Exercise prompt. With the line containing "我在广告业工作了近 3 年，特别是数字媒体和表演，客户行为分析是我日常工作的核心内容之一。在不同分析平台(例如" as the first line and the last line of the records as the final one, reproduce that range exactly.
.....
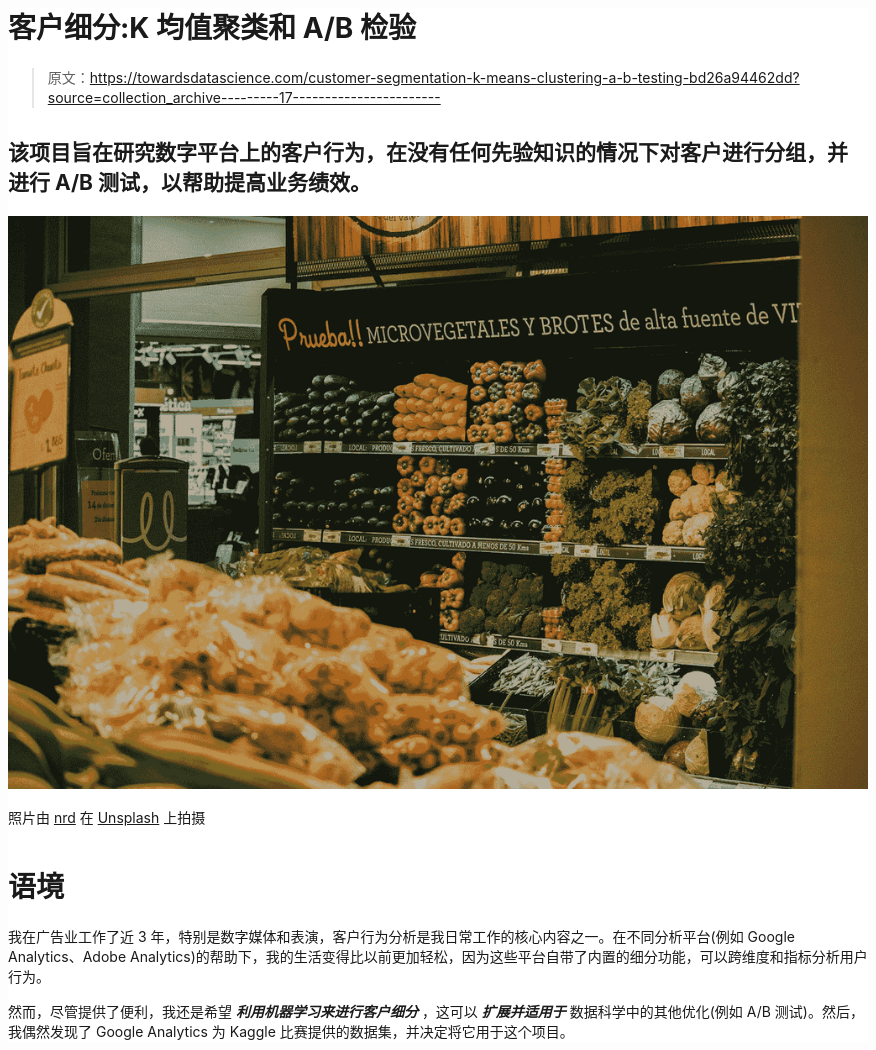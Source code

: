 # 客户细分:K 均值聚类和 A/B 检验

> 原文：<https://towardsdatascience.com/customer-segmentation-k-means-clustering-a-b-testing-bd26a94462dd?source=collection_archive---------17----------------------->

## 该项目旨在研究数字平台上的客户行为，在没有任何先验知识的情况下对客户进行分组，并进行 A/B 测试，以帮助提高业务绩效。

![](img/49aead9d6a3449e6b3d78ee60558bc80.png)

照片由 [nrd](https://unsplash.com/@nicotitto?utm_source=medium&utm_medium=referral) 在 [Unsplash](https://unsplash.com?utm_source=medium&utm_medium=referral) 上拍摄

# 语境

我在广告业工作了近 3 年，特别是数字媒体和表演，客户行为分析是我日常工作的核心内容之一。在不同分析平台(例如 Google Analytics、Adobe Analytics)的帮助下，我的生活变得比以前更加轻松，因为这些平台自带了内置的细分功能，可以跨维度和指标分析用户行为。

然而，尽管提供了便利，我还是希望 ***利用机器学习来进行客户细分*** ，这可以 ***扩展并适用于*** 数据科学中的其他优化(例如 A/B 测试)。然后，我偶然发现了 Google Analytics 为 Kaggle 比赛提供的数据集，并决定将它用于这个项目。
.....
Exercise result.
我在广告业工作了近 3 年，特别是数字媒体和表演，客户行为分析是我日常工作的核心内容之一。在不同分析平台(例如 Google Analytics、Adobe Analytics)的帮助下，我的生活变得比以前更加轻松，因为这些平台自带了内置的细分功能，可以跨维度和指标分析用户行为。

然而，尽管提供了便利，我还是希望 ***利用机器学习来进行客户细分*** ，这可以 ***扩展并适用于*** 数据科学中的其他优化(例如 A/B 测试)。然后，我偶然发现了 Google Analytics 为 Kaggle 比赛提供的数据集，并决定将它用于这个项目。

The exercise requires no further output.